Though I was unable to find a copy of the film online as of yet, I did find a Youtube clip showing the back end of the video which showed the complex dual projector process, taken when the film was at another art gallery:

“The 16mm film utilizes a single print running on a loop through 2 projectors that operate on a 20 second delay, Also the film contains a completely stereo soundtrack that is triggered via a smpte time code running in place of the traditional optical soundtrack.” (Dino Everett, 2016)

Another fascinating piece was a series of MRI scans which showed the brain activity of a number of subjects within varying lengths and causes of a ‘vegetative state’. The scans proved that from length of paralysis ranging from a couple of months up to almost a decade, there was some degree of brain activity and response when the people were asked basic questions, which must have been a breakthrough discovery.
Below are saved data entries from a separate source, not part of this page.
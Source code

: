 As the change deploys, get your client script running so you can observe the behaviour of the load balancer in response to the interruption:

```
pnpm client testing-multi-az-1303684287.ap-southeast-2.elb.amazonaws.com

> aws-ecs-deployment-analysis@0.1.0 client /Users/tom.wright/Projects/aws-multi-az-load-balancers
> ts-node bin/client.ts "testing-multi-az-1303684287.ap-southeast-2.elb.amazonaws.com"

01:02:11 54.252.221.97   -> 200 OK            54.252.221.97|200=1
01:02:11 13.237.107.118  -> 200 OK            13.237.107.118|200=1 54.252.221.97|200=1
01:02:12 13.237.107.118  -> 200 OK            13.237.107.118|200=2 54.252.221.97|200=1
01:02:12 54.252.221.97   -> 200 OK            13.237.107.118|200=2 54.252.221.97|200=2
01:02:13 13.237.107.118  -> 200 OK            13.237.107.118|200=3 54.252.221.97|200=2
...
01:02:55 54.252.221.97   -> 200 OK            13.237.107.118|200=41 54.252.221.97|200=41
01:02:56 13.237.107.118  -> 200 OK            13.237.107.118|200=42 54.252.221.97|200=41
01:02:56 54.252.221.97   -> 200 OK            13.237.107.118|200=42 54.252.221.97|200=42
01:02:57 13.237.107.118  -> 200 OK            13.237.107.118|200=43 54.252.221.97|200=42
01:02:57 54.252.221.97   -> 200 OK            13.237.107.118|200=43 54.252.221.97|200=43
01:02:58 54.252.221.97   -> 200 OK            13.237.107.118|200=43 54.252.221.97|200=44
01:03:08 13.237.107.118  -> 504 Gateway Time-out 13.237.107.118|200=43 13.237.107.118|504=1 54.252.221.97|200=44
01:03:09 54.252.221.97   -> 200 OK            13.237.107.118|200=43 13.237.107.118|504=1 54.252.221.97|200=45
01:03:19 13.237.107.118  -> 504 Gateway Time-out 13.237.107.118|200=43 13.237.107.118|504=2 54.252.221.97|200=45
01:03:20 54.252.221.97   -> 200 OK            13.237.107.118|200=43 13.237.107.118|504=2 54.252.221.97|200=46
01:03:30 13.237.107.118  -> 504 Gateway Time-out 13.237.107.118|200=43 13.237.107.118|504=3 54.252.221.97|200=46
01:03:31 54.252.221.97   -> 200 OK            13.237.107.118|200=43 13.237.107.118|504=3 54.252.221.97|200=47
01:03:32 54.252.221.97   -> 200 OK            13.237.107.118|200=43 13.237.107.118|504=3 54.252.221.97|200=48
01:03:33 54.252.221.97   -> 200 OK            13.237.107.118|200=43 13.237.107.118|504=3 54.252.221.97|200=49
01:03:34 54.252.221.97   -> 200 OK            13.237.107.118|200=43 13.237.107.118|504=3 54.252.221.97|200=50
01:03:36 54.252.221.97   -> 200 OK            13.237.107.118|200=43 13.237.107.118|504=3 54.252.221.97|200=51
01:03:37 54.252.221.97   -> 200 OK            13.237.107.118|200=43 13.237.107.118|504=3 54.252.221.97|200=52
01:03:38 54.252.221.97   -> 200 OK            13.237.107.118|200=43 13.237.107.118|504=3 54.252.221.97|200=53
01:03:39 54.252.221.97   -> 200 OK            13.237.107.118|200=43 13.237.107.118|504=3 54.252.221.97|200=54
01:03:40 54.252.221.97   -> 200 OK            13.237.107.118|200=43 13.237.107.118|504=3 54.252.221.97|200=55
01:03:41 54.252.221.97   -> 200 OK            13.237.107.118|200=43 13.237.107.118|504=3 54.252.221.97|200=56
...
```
A large section of the exhibit was concerned with sleep; the pieces about sleep paralysis were really interesting to me as it was a phenomenon I hadn’t previously heard about. I managed to film a short clip of the video myself, but found a full version on Youtube:
‘Featuring musical extracts from ‘Vide Cor Meum’ by Dominic de Grande and interviews with Nathan McKenna, Paul O’Donnell, David Dixon and Charlie Cauchi
People who suffer from sleep paralysis describe their experiences in this powerful and sometimes disturbing installation. Artist Carla MacKinnon founded the Sleep Paralysis Project to explore the phenomenon from cultural, historical and medical perspectives.’
I really like the use of abstraction of images to help the audience understand at firsthand the feeling of sleep paralysis, which is coupled really well with the chilling narrative.

THIS IS A VOICE

Coming from a musical background, specifically as a classically trained singer, I was really interested in this exhibition which explored the uses, variations and potential of the voice. The provided gallery brochure was really helpful in explaining some of the installations which were not so easy to understand at a first glance, and it definitely made me much more aware of how I use my voice from now one.

Other pieces

Next to the main galleries there were also a few pieces concerned with the human anatomy, and this display about human DNA really caught my eye. The ceiling-high bookcase was filled with large white files titled ‘the human chromosome’ from number 1 to 22, as well as chromosomes X and Y. The files contained thick printed books with page-to-page code which represents the code that makes up all our own DNA, and was a fascinating method to visually show the complexity and depth that makes up essentially who we are.